Supplied entries:
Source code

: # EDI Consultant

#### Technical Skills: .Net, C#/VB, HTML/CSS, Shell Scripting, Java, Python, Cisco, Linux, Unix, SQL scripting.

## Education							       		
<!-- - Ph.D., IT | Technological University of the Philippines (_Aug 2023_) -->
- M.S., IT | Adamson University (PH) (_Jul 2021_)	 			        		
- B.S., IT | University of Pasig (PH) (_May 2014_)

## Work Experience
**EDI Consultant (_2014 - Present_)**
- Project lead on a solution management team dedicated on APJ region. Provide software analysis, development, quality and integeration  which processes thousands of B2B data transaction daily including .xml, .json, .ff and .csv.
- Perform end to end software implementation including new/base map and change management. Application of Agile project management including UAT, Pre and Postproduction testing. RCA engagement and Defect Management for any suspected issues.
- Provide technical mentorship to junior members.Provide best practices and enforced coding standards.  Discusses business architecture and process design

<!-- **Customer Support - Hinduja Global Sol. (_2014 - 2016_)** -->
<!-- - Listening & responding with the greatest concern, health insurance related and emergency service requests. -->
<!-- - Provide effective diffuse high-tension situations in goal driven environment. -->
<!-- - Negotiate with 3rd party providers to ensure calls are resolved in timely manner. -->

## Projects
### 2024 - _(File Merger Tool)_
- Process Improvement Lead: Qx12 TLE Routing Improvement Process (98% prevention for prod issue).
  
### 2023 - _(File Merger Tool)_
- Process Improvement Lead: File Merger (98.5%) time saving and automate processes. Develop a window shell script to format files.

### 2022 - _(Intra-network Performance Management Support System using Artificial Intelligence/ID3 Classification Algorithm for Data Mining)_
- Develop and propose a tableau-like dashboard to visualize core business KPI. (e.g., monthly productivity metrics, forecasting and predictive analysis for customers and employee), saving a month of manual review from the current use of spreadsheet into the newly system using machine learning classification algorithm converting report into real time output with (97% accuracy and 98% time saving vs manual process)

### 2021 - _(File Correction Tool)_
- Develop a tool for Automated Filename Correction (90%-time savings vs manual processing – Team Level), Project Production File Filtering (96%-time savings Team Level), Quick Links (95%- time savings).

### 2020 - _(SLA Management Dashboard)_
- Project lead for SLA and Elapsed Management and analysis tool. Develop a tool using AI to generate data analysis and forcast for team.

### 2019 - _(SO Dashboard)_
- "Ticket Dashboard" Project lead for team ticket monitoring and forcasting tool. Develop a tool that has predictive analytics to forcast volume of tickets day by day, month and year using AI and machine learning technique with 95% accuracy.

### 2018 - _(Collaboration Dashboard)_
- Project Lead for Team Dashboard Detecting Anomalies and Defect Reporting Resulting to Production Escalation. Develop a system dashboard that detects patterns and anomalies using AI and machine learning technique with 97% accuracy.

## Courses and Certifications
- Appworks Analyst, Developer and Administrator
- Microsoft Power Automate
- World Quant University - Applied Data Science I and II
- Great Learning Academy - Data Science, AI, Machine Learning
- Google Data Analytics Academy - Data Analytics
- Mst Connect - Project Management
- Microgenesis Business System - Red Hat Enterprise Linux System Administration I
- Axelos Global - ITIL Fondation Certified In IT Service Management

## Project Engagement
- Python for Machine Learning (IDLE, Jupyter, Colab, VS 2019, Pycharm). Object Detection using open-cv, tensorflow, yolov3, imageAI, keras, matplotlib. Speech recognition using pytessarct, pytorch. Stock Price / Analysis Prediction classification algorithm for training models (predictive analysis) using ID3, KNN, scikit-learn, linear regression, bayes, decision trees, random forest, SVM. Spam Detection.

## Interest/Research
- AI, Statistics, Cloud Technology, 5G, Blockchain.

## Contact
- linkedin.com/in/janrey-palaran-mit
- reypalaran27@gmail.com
==
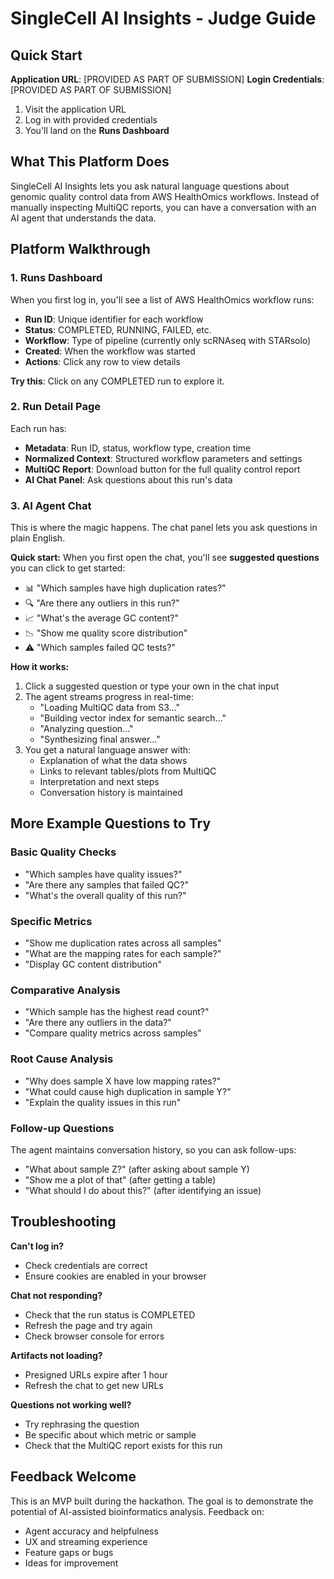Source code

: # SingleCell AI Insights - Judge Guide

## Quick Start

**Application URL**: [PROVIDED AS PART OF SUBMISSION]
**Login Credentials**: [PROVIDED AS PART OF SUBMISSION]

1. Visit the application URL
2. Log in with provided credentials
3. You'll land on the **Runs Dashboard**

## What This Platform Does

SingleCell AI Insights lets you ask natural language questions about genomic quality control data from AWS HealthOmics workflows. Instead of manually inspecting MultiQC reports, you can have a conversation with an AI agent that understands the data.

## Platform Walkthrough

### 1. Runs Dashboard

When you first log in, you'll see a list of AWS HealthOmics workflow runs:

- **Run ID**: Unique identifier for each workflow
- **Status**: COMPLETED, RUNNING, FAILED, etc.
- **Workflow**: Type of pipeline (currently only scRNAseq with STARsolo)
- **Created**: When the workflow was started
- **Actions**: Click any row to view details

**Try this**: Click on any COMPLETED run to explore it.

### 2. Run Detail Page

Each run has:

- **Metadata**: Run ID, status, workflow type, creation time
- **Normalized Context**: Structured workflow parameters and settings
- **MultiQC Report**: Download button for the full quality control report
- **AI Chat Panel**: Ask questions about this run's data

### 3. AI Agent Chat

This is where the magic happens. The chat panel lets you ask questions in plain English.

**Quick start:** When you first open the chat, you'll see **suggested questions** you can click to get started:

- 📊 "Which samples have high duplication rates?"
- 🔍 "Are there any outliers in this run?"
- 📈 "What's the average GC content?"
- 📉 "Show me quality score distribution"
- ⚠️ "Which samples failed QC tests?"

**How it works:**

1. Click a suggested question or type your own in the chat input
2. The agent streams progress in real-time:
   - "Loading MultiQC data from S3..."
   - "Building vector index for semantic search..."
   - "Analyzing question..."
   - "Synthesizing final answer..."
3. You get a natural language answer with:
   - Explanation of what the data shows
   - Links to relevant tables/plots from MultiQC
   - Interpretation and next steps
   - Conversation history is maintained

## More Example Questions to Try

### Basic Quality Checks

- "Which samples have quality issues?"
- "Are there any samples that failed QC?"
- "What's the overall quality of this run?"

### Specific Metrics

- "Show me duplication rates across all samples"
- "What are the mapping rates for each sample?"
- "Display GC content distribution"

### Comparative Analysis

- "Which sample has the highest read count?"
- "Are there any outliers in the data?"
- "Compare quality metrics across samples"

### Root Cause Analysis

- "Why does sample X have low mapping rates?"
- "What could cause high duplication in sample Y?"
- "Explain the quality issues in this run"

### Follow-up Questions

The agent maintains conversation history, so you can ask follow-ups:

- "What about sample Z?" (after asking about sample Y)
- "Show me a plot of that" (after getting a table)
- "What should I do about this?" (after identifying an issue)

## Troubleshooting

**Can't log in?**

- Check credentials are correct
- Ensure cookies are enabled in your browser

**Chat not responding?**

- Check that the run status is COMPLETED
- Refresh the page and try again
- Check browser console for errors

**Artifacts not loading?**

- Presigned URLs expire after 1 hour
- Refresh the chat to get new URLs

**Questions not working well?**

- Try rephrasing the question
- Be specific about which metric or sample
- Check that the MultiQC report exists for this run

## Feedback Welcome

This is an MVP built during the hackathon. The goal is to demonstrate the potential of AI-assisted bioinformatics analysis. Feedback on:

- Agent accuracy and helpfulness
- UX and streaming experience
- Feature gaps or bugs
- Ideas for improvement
* * *
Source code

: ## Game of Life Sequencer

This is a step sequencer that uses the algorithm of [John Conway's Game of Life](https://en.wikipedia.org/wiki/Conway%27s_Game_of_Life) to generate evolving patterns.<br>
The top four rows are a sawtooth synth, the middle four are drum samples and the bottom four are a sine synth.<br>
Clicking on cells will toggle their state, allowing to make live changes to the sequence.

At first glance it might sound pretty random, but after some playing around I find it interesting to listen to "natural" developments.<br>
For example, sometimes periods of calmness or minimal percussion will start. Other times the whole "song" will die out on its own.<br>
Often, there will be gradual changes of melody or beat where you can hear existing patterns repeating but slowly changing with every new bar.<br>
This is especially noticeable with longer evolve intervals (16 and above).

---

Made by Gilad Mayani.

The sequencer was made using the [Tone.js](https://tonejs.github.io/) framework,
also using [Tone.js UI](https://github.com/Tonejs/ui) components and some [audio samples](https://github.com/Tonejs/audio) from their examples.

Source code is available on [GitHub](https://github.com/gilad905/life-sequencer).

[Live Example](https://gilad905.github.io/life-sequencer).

Task goal: Among the entries above, copy exactly only the lines starting with the one containing "- World Quant" and going through the one containing "## Project Engagement", both ends included.

Exercise output:
- World Quant University - Applied Data Science I and II
- Great Learning Academy - Data Science, AI, Machine Learning
- Google Data Analytics Academy - Data Analytics
- Mst Connect - Project Management
- Microgenesis Business System - Red Hat Enterprise Linux System Administration I
- Axelos Global - ITIL Fondation Certified In IT Service Management

## Project Engagement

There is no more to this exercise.